In this stage of my life, I am in the midst of doing a number of different things. At any given time, I am in various stages of writing a book. Right now, I am working on putting a book out with The Writer's Coffee Shop, so I am going through editing, cover design, and other exciting details. I have also moved on to writing my next novel, which I am calling "Accept this Dandelion."
When I am not writing, which is most of the time, I am playing with, feeding, changing, loving, and caring for my two daughters. Since most of my time is spent with my children, I think about them more than anything else. That led me to correlate how writing a book is somewhat like raising a child. Here's how...
When you write a book of the fiction sort, you are creating something completely new. You get to decide how many characters you have, what their names will be, and what they do. When you have a child, you get to make a lot of decisions as well. Name, for example. What he or she will wear and so on. You also have a large say in how the child will be raised and who she will be when she grows up because of your influence.
When I write a book, the characters bug me. The plot line sticks in my head. I find myself creating a scene in my mind in the middle of the night. Until I have the book completed, it haunts me day and night. Children are a little harder to get off the mind! They also stick in your mind day and night. Partly because of your love for them and partly because they simply never leave you alone. :) Someday, I will wake up at night and wonder what they are doing, but at this particular stage, I wake up in the middle of the night BECAUSE of what they are doing.
When you write a book, it is part of you and whether the writing is good, bad, ugly, or something in between, you love it.
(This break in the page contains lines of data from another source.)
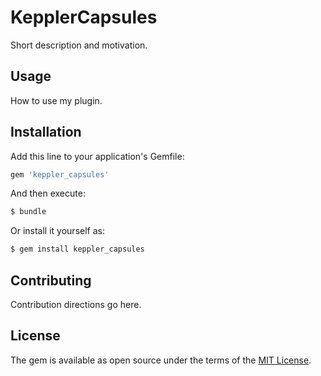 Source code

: # KepplerCapsules
Short description and motivation.

## Usage
How to use my plugin.

## Installation
Add this line to your application's Gemfile:

```ruby
gem 'keppler_capsules'
```

And then execute:
```bash
$ bundle
```

Or install it yourself as:
```bash
$ gem install keppler_capsules
```

## Contributing
Contribution directions go here.

## License
The gem is available as open source under the terms of the [MIT License](https://opensource.org/licenses/MIT).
You love it because you put your heart and soul into it. You love it because you created it. You love it because it came from somewhere deep inside you. You love it because it's yours. When you have a child, loving a book seems silly. Love for a child is unlike any other love. You love your child because she is. You love her when she's naughty...when she's muddy...when she's sticky...and even when she wakes you up countless times in the night. You love your child when she interrupts your work on your latest book as well.
When you write a book, you can spend weeks or even months re-reading everything you have written and changing commas here and words there. Eventually, however, you have to let it go. Whether you are self-publishing, turning it over to a traditional publisher, or simply printing it out for your family, once the book is complete, you have to move on. My children are young, but I have heard that eventually, you have to let them go as well. Whether or not all of the i's are dotted and the t's are crossed, they have to venture out on their own and be who you helped them become. I do not plan on being good at letting my children go. I will gladly hand my books over, however. :)
Writing a book has a lot of similarities to raising a child. I am blessed beyond belief to be able to say that I am doing both at the same time. When I create a book, give it attention, love it, and put it out into the world, I hope that those who read it enjoy it as much as I have. I can say the same about my children knowing that no matter how much anyone else loves and enjoys them, they will always be mine.